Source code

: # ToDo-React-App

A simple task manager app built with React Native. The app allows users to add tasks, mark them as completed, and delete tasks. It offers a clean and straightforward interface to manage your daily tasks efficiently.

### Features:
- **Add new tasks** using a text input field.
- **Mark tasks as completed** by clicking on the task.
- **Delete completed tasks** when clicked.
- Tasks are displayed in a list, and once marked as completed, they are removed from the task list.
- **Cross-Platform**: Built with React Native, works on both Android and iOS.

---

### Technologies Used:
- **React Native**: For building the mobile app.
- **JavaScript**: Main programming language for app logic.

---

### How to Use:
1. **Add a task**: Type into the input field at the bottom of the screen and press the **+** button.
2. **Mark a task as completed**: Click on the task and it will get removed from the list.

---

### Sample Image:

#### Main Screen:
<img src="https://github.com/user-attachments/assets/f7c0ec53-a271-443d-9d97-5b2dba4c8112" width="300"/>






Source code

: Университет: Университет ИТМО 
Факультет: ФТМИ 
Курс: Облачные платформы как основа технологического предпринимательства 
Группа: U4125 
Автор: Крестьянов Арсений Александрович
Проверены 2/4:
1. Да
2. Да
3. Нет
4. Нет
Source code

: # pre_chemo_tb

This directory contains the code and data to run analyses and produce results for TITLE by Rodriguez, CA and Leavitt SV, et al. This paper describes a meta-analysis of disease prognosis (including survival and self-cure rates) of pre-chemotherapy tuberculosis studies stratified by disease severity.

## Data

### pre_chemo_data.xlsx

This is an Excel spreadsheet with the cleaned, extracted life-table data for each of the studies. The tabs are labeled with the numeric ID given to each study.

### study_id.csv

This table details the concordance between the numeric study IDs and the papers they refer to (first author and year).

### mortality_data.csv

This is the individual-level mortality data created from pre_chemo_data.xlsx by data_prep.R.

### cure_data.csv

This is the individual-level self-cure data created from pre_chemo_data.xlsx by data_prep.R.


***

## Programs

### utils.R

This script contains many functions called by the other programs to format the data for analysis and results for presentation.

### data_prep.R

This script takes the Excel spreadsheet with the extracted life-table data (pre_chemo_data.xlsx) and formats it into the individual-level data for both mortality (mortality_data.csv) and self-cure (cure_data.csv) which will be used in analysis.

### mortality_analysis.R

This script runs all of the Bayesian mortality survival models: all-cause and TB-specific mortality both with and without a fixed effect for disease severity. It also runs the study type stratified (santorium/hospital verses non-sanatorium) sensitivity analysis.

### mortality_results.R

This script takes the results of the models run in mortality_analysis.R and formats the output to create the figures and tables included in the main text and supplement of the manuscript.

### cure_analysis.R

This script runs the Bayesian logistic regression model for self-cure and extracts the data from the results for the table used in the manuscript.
◇ ◇ ◇
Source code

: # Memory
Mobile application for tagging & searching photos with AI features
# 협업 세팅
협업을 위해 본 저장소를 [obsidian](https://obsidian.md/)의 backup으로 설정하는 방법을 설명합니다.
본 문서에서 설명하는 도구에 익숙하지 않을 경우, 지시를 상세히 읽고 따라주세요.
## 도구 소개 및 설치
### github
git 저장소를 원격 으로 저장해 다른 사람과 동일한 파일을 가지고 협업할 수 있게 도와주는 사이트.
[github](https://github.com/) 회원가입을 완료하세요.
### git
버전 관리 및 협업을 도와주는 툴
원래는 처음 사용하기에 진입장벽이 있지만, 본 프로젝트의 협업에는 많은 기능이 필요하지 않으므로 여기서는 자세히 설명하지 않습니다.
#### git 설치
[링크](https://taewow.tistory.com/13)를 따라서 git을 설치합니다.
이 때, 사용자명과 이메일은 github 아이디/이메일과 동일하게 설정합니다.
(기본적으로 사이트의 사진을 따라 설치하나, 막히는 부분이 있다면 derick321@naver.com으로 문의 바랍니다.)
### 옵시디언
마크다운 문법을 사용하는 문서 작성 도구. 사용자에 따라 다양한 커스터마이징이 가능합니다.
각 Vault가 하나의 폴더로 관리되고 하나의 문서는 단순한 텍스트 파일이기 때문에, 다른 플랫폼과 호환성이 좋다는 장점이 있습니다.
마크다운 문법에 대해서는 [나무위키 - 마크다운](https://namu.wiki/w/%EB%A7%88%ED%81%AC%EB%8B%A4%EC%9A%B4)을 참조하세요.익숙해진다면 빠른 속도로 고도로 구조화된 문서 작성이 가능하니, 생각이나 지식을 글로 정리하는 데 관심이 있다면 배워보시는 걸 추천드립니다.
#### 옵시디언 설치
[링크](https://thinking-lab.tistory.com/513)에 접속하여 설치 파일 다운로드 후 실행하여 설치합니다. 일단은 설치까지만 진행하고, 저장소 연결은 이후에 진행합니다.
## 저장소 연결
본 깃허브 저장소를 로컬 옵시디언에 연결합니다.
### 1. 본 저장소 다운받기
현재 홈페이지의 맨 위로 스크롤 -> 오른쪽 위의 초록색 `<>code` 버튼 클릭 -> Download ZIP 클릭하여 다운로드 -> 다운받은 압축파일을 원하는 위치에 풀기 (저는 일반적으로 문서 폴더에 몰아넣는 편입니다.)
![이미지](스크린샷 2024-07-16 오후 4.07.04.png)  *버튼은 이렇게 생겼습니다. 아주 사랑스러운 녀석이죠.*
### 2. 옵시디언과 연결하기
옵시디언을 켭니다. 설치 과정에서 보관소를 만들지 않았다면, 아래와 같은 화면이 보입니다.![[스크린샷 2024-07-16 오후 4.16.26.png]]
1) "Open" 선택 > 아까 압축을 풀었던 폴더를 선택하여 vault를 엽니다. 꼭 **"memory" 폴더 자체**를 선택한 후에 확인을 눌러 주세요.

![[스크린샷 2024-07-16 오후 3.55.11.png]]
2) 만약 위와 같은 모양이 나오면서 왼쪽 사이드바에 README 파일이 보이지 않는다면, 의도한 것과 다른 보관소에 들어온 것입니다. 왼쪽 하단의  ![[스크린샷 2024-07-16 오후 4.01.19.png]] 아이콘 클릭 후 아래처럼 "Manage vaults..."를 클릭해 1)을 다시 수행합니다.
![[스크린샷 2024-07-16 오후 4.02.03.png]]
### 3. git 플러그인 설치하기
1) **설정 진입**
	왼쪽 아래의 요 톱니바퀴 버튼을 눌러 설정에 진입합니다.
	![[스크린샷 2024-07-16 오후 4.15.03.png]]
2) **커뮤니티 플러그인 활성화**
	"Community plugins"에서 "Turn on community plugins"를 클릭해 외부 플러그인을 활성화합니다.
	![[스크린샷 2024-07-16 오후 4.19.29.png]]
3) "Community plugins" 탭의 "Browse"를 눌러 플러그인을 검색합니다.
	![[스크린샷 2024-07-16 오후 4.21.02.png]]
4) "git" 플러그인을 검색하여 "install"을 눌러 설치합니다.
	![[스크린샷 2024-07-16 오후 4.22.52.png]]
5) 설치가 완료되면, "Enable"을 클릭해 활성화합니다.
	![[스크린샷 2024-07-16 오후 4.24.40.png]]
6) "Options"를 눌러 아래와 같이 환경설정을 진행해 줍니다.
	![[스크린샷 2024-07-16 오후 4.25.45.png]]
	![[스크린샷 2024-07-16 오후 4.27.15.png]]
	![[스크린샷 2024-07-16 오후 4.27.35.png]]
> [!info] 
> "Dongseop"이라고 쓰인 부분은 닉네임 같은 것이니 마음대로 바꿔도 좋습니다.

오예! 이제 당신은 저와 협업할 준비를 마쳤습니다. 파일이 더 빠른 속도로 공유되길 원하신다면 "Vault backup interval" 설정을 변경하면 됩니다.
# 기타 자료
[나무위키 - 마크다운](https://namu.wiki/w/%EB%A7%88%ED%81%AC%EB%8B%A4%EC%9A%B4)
◇ ◇ ◇
I'd like every line with the string "contains" copied from the listing.

This directory contains the code and data to run analyses and produce results for TITLE by Rodriguez, CA and Leavitt SV, et al. This paper describes a meta-analysis of disease prognosis (including survival and self-cure rates) of pre-chemotherapy tuberculosis studies stratified by disease severity.
This script contains many functions called by the other programs to format the data for analysis and results for presentation.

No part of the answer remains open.